Content starts

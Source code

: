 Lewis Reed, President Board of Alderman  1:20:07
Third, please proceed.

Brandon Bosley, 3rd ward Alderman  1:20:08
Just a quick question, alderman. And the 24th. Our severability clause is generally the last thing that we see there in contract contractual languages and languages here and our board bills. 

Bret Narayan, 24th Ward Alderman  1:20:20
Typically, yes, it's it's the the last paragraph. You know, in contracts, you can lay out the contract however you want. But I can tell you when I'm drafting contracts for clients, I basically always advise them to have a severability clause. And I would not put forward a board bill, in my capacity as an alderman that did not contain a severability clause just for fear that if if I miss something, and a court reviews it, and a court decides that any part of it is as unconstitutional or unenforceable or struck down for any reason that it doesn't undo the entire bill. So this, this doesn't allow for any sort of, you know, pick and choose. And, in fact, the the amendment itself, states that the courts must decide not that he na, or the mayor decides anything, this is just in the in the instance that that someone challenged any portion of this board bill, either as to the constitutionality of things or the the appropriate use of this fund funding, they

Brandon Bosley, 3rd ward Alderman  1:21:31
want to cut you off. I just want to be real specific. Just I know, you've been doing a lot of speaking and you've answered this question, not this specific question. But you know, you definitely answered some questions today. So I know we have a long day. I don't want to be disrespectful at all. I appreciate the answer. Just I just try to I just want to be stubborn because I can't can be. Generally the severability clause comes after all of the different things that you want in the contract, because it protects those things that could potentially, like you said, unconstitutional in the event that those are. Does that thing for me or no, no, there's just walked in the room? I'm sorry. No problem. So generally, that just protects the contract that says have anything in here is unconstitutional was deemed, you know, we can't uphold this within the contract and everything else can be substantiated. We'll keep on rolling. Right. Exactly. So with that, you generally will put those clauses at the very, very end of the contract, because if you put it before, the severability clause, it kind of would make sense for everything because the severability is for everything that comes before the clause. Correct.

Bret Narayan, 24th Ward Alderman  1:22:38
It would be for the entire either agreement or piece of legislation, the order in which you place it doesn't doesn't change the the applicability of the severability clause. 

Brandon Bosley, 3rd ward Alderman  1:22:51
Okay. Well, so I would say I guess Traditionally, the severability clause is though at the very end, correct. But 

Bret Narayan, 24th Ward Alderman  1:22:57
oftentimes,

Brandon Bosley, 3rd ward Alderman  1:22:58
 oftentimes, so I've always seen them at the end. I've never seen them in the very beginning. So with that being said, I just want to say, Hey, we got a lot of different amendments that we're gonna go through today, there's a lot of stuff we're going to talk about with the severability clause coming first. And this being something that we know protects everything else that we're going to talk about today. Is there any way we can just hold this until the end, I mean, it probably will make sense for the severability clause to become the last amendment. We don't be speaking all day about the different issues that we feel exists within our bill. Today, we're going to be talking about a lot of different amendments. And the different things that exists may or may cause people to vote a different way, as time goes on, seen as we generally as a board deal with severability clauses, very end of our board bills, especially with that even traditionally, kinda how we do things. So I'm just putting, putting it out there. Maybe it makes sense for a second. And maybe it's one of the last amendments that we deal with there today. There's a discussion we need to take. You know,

Content ends

**Exercise:** Each entry is to be retyped exactly as it appears.

**Reply to the exercise:**
Source code

: Lewis Reed, President Board of Alderman  1:20:07
Third, please proceed.

Brandon Bosley, 3rd ward Alderman  1:20:08
Just a quick question, alderman. And the 24th. Our severability clause is generally the last thing that we see there in contract contractual languages and languages here and our board bills. 

Bret Narayan, 24th Ward Alderman  1:20:20
Typically, yes, it's it's the the last paragraph. You know, in contracts, you can lay out the contract however you want. But I can tell you when I'm drafting contracts for clients, I basically always advise them to have a severability clause. And I would not put forward a board bill, in my capacity as an alderman that did not contain a severability clause just for fear that if if I miss something, and a court reviews it, and a court decides that any part of it is as unconstitutional or unenforceable or struck down for any reason that it doesn't undo the entire bill. So this, this doesn't allow for any sort of, you know, pick and choose. And, in fact, the the amendment itself, states that the courts must decide not that he na, or the mayor decides anything, this is just in the in the instance that that someone challenged any portion of this board bill, either as to the constitutionality of things or the the appropriate use of this fund funding, they

Brandon Bosley, 3rd ward Alderman  1:21:31
want to cut you off. I just want to be real specific. Just I know, you've been doing a lot of speaking and you've answered this question, not this specific question. But you know, you definitely answered some questions today. So I know we have a long day. I don't want to be disrespectful at all. I appreciate the answer. Just I just try to I just want to be stubborn because I can't can be. Generally the severability clause comes after all of the different things that you want in the contract, because it protects those things that could potentially, like you said, unconstitutional in the event that those are. Does that thing for me or no, no, there's just walked in the room? I'm sorry. No problem. So generally, that just protects the contract that says have anything in here is unconstitutional was deemed, you know, we can't uphold this within the contract and everything else can be substantiated. We'll keep on rolling. Right. Exactly. So with that, you generally will put those clauses at the very, very end of the contract, because if you put it before, the severability clause, it kind of would make sense for everything because the severability is for everything that comes before the clause. Correct.

Bret Narayan, 24th Ward Alderman  1:22:38
It would be for the entire either agreement or piece of legislation, the order in which you place it doesn't doesn't change the the applicability of the severability clause. 

Brandon Bosley, 3rd ward Alderman  1:22:51
Okay. Well, so I would say I guess Traditionally, the severability clause is though at the very end, correct. But 

Bret Narayan, 24th Ward Alderman  1:22:57
oftentimes,

Brandon Bosley, 3rd ward Alderman  1:22:58
 oftentimes, so I've always seen them at the end. I've never seen them in the very beginning. So with that being said, I just want to say, Hey, we got a lot of different amendments that we're gonna go through today, there's a lot of stuff we're going to talk about with the severability clause coming first. And this being something that we know protects everything else that we're going to talk about today. Is there any way we can just hold this until the end, I mean, it probably will make sense for the severability clause to become the last amendment. We don't be speaking all day about the different issues that we feel exists within our bill. Today, we're going to be talking about a lot of different amendments. And the different things that exists may or may cause people to vote a different way, as time goes on, seen as we generally as a board deal with severability clauses, very end of our board bills, especially with that even traditionally, kinda how we do things. So I'm just putting, putting it out there. Maybe it makes sense for a second. And maybe it's one of the last amendments that we deal with there today. There's a discussion we need to take. You know,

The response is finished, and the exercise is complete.